Records from a collection:
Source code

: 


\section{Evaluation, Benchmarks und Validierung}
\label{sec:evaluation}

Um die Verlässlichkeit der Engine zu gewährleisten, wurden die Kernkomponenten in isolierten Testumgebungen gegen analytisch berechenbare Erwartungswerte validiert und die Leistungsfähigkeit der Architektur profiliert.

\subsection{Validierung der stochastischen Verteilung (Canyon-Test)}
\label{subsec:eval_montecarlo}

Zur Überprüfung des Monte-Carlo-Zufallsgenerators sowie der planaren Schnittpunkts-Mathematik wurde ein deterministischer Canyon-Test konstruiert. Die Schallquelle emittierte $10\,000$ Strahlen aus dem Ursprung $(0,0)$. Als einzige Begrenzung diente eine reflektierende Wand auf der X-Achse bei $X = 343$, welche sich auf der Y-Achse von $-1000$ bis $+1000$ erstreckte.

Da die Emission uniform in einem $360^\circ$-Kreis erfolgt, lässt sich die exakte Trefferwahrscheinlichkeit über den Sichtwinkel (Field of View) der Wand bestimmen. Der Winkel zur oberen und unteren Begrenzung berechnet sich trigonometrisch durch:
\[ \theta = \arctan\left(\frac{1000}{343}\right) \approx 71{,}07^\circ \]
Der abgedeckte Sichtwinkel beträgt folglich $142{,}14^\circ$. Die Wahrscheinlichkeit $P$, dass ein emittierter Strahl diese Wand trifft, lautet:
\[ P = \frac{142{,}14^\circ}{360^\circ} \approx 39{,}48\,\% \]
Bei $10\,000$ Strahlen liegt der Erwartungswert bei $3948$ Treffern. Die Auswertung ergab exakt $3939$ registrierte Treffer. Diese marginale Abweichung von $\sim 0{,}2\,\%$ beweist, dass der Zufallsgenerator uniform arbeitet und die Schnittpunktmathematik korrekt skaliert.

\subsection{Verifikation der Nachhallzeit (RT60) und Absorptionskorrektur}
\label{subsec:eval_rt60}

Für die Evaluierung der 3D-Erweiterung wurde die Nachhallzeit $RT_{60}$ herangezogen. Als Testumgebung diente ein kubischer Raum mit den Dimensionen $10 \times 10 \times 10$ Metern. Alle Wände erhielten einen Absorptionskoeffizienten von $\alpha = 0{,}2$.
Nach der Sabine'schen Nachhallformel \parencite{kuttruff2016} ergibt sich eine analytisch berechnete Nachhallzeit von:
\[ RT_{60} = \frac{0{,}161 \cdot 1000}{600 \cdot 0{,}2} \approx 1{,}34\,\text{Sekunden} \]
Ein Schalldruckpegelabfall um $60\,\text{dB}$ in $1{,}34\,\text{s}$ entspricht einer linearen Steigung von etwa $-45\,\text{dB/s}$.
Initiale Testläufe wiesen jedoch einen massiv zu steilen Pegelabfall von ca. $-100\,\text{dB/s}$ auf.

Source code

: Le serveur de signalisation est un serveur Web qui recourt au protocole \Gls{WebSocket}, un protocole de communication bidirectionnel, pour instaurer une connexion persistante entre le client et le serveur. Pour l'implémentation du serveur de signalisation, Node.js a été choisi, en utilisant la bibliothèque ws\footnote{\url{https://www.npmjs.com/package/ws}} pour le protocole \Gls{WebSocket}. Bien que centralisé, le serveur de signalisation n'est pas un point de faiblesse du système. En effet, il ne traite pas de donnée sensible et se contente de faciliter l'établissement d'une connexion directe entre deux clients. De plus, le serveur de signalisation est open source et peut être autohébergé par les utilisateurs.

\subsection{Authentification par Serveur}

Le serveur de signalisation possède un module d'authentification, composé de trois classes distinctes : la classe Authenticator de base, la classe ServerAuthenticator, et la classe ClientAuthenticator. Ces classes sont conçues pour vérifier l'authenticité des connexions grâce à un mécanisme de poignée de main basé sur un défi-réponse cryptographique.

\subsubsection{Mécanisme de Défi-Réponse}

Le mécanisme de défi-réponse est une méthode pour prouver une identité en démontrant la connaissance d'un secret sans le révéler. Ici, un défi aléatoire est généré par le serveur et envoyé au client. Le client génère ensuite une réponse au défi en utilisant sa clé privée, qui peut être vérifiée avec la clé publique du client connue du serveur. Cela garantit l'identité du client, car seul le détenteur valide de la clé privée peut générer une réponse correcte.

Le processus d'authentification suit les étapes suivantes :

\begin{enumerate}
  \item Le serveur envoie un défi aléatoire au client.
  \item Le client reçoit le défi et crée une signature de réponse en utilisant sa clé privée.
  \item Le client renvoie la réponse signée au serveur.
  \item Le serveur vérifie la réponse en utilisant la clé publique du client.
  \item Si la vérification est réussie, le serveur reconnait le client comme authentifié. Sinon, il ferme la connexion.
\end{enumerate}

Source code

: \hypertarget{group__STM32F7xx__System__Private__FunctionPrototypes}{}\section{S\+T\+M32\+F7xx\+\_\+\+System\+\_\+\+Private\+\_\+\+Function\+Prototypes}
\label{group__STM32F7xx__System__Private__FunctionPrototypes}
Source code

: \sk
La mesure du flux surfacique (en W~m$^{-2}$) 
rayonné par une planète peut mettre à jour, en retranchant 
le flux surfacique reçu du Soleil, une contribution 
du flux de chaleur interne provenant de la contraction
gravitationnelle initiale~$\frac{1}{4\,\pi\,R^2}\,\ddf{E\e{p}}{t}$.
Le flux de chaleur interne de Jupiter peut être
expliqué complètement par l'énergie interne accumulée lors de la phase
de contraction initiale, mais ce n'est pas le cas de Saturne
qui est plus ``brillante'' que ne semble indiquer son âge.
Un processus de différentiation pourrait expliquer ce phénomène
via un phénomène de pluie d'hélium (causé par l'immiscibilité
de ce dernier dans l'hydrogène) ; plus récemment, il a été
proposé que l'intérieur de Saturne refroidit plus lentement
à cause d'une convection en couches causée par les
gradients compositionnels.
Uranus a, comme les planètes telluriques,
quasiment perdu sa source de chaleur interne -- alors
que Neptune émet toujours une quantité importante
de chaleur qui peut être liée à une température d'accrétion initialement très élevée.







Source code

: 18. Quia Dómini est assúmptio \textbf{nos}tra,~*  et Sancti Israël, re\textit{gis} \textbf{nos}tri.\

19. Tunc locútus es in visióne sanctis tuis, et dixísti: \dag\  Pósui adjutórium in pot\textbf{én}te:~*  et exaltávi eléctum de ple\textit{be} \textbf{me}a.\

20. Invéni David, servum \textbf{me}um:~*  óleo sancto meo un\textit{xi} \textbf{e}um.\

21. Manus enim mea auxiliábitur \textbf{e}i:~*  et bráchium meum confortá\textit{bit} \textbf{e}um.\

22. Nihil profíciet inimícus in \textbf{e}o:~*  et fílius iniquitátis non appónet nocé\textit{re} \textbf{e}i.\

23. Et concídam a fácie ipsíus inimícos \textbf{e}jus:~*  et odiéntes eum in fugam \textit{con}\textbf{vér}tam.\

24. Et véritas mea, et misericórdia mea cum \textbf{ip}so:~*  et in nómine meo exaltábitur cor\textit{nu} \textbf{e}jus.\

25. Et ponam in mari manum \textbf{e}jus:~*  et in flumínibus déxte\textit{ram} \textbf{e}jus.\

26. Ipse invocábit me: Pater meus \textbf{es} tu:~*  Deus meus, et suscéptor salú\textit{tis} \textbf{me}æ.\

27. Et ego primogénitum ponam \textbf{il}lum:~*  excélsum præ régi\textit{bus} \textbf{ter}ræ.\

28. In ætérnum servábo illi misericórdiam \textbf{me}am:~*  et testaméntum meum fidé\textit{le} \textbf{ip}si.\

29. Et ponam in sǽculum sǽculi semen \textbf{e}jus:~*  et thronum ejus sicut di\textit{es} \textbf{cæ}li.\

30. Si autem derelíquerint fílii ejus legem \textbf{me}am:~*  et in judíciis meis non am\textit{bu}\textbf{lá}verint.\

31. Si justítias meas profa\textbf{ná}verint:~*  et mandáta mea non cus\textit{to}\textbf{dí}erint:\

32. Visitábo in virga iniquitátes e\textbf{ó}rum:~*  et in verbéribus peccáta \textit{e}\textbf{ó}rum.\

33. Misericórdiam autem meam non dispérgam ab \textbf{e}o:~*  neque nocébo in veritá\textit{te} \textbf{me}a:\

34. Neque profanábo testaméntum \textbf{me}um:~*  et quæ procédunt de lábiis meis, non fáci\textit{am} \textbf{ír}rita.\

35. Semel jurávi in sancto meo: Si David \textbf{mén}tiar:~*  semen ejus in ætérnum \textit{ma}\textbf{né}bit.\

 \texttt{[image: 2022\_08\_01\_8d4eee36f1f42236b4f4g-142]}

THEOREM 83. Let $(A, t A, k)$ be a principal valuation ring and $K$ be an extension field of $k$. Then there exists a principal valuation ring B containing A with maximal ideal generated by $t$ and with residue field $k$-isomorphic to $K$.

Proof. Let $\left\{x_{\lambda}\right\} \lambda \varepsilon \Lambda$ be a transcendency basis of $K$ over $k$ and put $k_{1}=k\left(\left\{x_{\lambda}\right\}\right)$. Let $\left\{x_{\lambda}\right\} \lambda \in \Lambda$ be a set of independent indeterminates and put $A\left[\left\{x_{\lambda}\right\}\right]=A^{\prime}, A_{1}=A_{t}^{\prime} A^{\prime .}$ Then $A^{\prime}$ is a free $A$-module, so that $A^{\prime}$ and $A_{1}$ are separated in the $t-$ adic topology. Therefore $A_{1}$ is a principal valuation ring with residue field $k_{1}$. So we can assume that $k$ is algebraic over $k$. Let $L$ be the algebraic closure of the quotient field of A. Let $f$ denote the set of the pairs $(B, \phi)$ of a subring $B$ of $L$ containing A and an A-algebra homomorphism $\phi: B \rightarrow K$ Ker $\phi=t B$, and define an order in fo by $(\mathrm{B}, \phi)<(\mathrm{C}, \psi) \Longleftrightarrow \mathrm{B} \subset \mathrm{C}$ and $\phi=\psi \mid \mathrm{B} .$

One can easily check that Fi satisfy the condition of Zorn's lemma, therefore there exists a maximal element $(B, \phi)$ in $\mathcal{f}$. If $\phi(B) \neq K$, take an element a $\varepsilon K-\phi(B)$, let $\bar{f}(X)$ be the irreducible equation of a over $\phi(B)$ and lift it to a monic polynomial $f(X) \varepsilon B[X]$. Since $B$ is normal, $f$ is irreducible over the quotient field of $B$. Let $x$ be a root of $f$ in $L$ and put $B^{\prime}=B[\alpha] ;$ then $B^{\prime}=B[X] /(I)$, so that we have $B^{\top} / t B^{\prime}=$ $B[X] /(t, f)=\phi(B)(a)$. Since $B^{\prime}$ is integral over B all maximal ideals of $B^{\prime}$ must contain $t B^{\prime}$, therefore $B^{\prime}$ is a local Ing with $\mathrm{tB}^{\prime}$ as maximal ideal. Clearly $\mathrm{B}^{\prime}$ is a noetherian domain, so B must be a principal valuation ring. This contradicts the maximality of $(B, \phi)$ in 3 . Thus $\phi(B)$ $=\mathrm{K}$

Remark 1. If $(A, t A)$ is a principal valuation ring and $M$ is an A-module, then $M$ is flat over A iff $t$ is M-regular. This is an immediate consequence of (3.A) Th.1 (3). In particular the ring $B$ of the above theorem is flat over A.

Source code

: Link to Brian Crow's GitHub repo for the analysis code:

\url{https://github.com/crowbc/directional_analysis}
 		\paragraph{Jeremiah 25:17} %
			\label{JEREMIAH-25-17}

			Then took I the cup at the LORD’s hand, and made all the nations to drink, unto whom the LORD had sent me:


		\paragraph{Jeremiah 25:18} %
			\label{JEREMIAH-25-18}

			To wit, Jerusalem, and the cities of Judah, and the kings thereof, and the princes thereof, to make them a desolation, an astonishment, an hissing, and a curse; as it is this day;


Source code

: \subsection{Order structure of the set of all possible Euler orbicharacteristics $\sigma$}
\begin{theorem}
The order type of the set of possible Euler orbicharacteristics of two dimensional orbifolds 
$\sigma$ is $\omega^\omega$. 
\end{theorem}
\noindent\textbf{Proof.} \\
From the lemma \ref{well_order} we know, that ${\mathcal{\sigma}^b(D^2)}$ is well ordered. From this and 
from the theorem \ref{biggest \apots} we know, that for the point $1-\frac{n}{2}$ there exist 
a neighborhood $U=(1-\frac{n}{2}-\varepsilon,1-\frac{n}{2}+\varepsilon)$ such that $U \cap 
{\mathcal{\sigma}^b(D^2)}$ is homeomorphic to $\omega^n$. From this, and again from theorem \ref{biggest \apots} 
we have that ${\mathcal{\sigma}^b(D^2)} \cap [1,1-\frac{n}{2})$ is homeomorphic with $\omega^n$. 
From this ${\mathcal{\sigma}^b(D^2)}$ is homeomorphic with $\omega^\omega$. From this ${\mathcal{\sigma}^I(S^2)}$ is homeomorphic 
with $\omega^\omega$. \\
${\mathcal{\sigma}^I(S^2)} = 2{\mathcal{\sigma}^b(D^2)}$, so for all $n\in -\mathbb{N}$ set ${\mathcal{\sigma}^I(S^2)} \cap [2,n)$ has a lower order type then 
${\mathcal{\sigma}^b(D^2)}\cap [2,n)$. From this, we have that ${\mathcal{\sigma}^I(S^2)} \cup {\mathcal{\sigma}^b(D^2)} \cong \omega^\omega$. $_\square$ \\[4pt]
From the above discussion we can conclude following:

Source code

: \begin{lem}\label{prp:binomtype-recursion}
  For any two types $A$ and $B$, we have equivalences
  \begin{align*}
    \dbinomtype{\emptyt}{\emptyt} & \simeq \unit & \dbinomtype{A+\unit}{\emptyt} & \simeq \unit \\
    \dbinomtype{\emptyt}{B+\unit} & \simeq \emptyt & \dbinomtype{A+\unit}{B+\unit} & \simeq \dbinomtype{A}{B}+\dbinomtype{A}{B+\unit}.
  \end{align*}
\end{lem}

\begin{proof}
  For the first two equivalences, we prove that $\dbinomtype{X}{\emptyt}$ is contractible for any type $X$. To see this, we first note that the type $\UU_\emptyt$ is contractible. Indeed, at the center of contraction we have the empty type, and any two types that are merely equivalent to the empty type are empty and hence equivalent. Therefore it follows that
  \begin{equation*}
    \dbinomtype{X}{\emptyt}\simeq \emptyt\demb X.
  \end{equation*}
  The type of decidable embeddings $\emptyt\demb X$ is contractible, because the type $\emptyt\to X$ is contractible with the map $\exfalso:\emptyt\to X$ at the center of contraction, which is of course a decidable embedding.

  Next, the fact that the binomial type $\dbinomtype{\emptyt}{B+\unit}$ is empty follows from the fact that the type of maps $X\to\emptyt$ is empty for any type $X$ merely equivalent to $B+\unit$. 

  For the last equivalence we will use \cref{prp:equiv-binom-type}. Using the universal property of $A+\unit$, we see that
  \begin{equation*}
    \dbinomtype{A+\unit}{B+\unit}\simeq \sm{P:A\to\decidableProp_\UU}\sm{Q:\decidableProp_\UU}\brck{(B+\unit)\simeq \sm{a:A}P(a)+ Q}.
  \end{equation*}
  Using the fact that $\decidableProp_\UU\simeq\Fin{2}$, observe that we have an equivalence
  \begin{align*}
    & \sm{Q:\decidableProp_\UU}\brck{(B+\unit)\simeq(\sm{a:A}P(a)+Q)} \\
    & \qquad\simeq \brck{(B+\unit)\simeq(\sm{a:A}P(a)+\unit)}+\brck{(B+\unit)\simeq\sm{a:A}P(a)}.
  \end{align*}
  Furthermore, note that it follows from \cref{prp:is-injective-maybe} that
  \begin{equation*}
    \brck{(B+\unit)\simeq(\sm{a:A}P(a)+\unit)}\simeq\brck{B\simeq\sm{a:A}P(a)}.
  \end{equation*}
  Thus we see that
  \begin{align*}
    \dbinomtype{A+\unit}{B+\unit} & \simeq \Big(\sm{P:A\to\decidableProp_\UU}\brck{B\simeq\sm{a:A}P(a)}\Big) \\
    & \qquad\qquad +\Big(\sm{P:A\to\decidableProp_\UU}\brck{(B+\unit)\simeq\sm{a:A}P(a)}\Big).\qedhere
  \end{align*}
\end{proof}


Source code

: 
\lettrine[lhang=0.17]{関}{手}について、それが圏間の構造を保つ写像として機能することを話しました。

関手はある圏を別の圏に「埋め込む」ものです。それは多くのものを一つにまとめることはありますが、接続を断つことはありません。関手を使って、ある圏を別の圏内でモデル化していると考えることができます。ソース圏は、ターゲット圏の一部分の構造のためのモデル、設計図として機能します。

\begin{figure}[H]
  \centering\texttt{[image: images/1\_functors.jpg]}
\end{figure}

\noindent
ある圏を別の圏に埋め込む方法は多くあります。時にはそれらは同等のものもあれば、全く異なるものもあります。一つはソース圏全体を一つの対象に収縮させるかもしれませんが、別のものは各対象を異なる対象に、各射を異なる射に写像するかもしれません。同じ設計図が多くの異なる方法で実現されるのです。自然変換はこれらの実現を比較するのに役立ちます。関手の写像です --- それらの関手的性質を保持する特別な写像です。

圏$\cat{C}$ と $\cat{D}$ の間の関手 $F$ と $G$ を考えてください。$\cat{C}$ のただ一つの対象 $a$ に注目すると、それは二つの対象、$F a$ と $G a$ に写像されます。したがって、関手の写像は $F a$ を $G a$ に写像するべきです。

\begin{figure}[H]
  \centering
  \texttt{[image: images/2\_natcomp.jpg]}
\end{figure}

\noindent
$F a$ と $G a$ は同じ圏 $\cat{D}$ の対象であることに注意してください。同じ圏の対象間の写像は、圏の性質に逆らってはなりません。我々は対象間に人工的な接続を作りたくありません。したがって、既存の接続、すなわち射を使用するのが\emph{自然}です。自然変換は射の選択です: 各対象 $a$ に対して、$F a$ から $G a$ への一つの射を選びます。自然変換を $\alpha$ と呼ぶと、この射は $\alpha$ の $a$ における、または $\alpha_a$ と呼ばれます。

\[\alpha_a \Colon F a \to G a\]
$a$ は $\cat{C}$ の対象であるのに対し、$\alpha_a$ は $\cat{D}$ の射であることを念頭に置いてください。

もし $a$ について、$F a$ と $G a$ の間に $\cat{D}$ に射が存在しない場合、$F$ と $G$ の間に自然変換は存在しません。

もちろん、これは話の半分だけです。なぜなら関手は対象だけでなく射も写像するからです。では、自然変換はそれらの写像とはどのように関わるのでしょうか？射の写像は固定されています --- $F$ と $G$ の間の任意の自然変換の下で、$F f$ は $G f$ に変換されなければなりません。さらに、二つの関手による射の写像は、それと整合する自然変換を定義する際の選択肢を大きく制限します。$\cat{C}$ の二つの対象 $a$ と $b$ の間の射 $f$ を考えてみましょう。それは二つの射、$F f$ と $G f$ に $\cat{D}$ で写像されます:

• Try it: Look for the word "ponam". Copy out every line of the data that has it.

• Answer to the exercise:
25. Et ponam in mari manum \textbf{e}jus:~*  et in flumínibus déxte\textit{ram} \textbf{e}jus.\
27. Et ego primogénitum ponam \textbf{il}lum:~*  excélsum præ régi\textit{bus} \textbf{ter}ræ.\
29. Et ponam in sǽculum sǽculi semen \textbf{e}jus:~*  et thronum ejus sicut di\textit{es} \textbf{cæ}li.\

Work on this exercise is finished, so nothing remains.